- [RECORDS TO USE]:
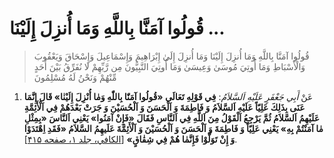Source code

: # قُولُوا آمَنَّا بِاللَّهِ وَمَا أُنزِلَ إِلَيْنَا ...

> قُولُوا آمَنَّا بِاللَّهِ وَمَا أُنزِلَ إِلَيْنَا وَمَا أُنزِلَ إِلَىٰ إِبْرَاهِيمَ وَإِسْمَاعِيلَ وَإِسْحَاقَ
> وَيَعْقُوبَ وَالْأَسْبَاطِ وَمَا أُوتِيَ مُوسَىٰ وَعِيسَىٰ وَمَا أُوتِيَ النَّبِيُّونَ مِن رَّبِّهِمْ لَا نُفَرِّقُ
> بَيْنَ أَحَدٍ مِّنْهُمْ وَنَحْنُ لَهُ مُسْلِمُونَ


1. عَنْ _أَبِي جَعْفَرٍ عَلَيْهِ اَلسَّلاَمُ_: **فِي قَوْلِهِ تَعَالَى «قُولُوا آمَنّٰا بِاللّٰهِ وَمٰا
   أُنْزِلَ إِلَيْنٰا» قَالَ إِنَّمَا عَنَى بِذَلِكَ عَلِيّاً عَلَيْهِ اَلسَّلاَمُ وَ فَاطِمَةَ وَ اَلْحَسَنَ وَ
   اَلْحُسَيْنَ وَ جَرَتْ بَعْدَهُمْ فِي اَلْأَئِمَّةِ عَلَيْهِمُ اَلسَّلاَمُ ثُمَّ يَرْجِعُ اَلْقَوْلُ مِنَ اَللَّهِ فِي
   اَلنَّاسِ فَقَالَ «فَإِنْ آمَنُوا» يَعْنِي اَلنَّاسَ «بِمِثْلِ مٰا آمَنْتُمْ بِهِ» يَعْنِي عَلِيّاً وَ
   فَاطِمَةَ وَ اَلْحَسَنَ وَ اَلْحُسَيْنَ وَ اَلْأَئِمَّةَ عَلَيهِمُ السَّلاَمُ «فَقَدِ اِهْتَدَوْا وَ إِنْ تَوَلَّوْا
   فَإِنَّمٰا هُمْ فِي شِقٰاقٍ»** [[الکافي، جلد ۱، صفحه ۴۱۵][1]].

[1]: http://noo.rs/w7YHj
...
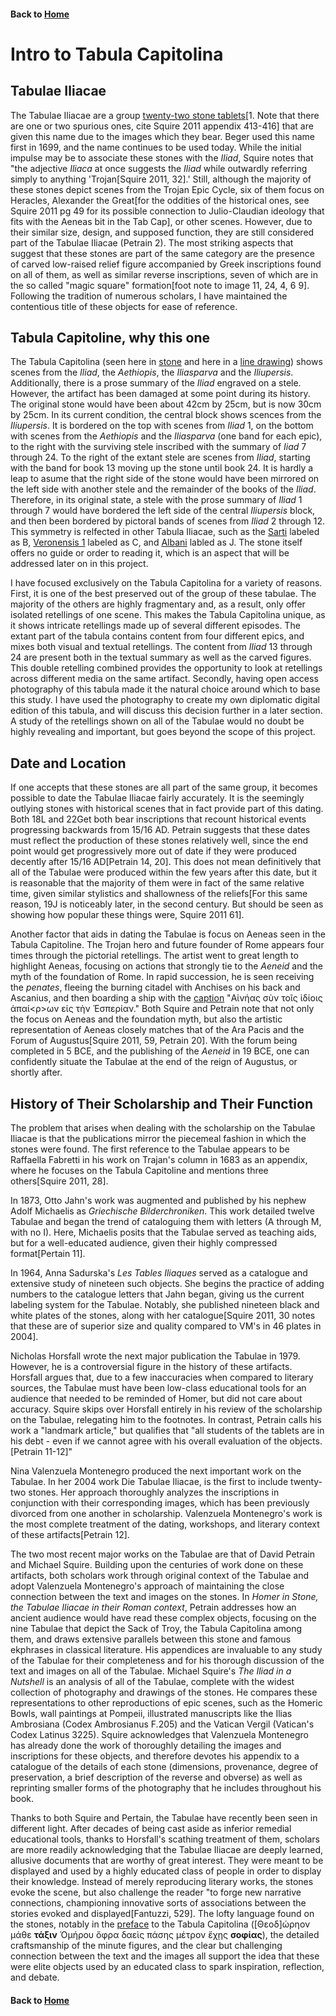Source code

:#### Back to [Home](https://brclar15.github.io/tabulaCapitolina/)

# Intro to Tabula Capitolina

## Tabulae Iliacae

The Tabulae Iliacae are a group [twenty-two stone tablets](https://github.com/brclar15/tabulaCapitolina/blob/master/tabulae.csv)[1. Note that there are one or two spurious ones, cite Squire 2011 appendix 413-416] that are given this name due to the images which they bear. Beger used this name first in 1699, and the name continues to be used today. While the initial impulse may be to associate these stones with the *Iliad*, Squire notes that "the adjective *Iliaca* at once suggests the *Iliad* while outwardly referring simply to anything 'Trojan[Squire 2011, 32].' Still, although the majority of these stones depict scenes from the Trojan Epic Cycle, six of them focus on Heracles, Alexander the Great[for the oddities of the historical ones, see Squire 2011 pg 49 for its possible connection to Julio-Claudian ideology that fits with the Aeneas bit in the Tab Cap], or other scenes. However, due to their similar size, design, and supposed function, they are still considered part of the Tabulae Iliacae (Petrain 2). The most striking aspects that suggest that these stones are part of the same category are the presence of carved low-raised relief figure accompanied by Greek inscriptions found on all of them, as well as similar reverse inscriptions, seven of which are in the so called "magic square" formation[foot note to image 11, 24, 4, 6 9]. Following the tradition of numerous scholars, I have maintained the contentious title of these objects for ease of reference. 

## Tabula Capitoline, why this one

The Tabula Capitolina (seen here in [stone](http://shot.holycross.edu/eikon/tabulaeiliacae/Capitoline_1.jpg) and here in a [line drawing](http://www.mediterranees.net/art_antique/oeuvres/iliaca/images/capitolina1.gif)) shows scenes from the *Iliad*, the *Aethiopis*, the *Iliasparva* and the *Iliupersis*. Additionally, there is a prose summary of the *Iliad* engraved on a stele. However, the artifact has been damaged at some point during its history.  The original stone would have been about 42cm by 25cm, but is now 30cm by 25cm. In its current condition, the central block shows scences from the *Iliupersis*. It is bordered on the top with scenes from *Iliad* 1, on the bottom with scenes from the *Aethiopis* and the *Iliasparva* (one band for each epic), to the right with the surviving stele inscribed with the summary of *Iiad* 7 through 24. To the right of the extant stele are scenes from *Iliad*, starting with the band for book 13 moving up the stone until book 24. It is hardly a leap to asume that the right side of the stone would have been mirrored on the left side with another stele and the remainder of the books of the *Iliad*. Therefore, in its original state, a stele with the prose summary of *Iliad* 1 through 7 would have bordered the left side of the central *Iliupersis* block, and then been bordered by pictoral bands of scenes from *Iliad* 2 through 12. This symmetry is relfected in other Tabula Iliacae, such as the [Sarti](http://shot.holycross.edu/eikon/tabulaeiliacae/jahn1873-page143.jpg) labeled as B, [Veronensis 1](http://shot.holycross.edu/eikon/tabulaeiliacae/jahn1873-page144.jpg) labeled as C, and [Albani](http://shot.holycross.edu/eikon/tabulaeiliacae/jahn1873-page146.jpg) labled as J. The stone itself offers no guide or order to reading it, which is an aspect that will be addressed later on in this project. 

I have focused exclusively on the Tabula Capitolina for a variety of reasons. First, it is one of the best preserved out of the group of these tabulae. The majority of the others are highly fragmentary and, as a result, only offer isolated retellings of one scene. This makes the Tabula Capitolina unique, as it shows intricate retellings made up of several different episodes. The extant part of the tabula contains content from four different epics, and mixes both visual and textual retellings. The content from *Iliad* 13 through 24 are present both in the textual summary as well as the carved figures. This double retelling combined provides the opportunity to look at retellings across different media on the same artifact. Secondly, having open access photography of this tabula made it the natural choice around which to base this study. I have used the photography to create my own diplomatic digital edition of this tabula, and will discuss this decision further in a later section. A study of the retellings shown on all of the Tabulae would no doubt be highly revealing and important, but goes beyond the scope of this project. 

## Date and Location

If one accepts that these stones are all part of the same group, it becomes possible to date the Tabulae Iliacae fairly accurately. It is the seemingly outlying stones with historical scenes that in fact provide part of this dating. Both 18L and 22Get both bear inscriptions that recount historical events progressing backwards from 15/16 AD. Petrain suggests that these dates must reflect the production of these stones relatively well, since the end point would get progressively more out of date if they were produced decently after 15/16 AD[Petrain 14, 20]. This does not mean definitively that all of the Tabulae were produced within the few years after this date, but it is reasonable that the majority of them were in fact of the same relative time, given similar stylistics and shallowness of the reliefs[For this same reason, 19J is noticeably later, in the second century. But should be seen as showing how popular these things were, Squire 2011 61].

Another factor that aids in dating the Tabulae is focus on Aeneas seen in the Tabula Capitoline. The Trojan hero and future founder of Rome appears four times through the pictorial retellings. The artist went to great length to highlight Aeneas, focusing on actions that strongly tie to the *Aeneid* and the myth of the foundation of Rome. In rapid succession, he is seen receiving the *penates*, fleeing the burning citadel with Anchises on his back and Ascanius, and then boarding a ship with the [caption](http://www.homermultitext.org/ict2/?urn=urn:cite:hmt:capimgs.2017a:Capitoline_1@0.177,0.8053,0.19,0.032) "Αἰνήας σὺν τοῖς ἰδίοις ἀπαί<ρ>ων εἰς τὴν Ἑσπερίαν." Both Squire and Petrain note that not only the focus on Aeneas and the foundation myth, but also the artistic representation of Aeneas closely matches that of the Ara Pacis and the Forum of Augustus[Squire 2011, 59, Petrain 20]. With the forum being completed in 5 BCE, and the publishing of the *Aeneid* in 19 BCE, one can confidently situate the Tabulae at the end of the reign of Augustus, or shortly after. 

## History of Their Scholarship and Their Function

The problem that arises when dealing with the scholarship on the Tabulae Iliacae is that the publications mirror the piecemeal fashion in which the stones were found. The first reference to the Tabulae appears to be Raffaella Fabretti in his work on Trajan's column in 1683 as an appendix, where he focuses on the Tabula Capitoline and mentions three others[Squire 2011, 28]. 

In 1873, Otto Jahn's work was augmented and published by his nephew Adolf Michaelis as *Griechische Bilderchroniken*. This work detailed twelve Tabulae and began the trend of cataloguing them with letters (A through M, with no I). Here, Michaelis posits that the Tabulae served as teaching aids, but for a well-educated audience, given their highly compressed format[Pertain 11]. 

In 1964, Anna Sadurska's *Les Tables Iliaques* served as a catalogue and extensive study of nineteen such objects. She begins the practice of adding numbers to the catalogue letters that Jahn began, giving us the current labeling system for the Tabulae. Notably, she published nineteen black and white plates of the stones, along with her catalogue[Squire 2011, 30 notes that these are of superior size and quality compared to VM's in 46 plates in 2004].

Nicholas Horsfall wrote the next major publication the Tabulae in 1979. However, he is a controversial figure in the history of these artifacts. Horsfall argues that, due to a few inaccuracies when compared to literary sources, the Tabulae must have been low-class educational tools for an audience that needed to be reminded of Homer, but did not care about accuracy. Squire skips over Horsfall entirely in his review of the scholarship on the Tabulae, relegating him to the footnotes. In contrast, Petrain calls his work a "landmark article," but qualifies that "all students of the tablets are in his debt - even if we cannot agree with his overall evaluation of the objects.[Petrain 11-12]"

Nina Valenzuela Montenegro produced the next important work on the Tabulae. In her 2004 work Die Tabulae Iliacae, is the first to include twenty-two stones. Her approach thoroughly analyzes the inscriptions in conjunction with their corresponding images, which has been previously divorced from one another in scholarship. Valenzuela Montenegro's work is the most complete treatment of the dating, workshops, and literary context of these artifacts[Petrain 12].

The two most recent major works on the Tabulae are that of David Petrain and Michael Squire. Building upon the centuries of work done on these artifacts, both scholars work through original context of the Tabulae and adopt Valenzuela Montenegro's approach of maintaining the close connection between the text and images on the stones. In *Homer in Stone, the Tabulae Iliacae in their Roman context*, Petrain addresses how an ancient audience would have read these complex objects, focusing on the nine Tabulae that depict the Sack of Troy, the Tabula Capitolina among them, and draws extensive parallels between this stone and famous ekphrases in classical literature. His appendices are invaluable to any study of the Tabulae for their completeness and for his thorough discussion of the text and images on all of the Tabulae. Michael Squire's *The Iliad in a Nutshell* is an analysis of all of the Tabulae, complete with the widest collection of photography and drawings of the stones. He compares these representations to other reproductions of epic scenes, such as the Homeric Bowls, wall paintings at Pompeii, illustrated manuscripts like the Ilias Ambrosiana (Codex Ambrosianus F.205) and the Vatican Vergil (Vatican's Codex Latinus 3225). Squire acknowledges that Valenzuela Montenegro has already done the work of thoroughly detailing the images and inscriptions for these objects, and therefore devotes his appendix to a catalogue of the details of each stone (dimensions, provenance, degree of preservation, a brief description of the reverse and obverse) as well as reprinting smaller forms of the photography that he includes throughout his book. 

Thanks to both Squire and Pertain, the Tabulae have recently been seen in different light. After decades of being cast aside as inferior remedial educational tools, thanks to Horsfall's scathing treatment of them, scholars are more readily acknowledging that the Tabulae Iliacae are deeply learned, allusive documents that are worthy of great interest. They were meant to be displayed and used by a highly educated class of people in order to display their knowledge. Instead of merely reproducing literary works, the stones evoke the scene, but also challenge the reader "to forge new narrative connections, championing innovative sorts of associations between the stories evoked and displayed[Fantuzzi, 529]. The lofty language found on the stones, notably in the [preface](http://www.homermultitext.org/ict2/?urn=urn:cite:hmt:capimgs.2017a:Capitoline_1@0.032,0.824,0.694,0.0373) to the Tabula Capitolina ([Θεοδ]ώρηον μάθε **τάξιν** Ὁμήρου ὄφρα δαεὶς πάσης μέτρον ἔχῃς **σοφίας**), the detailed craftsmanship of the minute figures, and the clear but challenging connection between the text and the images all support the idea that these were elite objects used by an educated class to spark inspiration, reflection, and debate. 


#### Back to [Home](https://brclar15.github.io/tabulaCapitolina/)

- [AIM OF THE TASK]: What you give back should be only the lines of the records above, starting at the line with "## History of" and ending at the line with "In 1964, Anna", restated word for word.

- [EXERCISE RESPONSE]:
## History of Their Scholarship and Their Function

The problem that arises when dealing with the scholarship on the Tabulae Iliacae is that the publications mirror the piecemeal fashion in which the stones were found. The first reference to the Tabulae appears to be Raffaella Fabretti in his work on Trajan's column in 1683 as an appendix, where he focuses on the Tabula Capitoline and mentions three others[Squire 2011, 28]. 

In 1873, Otto Jahn's work was augmented and published by his nephew Adolf Michaelis as *Griechische Bilderchroniken*. This work detailed twelve Tabulae and began the trend of cataloguing them with letters (A through M, with no I). Here, Michaelis posits that the Tabulae served as teaching aids, but for a well-educated audience, given their highly compressed format[Pertain 11]. 

In 1964, Anna Sadurska's *Les Tables Iliaques* served as a catalogue and extensive study of nineteen such objects. She begins the practice of adding numbers to the catalogue letters that Jahn began, giving us the current labeling system for the Tabulae. Notably, she published nineteen black and white plates of the stones, along with her catalogue[Squire 2011, 30 notes that these are of superior size and quality compared to VM's in 46 plates in 2004].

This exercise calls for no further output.